▼▼▼

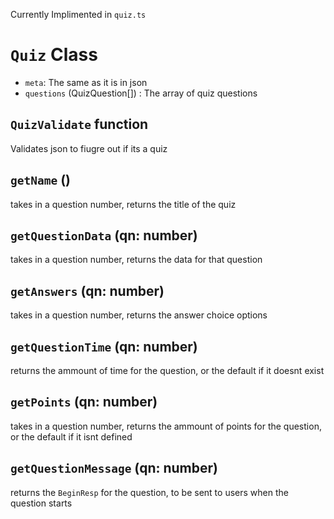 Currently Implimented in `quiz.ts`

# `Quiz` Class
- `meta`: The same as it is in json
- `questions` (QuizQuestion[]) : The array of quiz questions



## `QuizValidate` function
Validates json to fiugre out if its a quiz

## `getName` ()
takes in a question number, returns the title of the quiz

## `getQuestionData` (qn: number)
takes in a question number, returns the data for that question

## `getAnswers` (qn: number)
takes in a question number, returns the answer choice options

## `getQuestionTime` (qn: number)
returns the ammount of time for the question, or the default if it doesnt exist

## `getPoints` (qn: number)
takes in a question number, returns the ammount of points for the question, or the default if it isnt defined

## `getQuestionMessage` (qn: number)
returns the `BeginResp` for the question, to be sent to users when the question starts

▲▲▲
▼▼▼

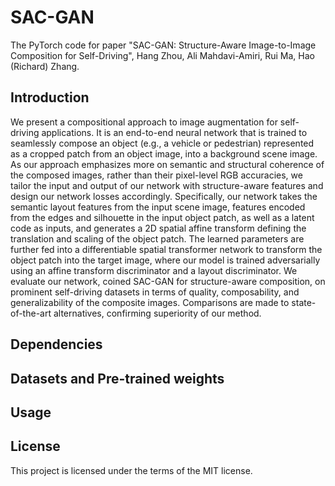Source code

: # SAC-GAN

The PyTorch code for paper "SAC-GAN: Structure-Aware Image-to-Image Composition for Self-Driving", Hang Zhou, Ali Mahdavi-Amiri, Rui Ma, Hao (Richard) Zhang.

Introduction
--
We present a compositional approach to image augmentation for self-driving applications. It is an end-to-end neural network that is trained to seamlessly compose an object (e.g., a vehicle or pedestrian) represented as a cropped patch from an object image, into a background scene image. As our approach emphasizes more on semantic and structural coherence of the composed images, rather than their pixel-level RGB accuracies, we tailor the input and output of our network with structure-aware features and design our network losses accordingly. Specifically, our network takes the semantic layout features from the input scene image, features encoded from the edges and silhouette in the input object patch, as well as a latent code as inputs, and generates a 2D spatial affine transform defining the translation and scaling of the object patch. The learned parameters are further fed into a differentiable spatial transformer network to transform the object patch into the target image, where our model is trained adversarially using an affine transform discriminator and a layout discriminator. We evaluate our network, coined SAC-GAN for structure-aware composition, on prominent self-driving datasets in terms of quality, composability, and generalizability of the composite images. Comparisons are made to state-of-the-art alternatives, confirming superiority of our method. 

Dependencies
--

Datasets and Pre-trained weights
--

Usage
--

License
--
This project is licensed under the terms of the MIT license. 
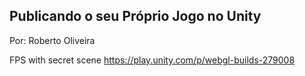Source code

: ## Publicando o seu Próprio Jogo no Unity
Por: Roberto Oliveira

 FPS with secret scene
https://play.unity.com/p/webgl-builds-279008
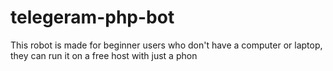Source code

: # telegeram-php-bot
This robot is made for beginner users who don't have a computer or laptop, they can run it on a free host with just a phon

▲▲▲

[Aim of the exercise] Show every line in the entries above that contains the string "number".

[Solution to the problem]
takes in a question number, returns the title of the quiz
## `getQuestionData` (qn: number)
takes in a question number, returns the data for that question
## `getAnswers` (qn: number)
takes in a question number, returns the answer choice options
## `getQuestionTime` (qn: number)
## `getPoints` (qn: number)
takes in a question number, returns the ammount of points for the question, or the default if it isnt defined
## `getQuestionMessage` (qn: number)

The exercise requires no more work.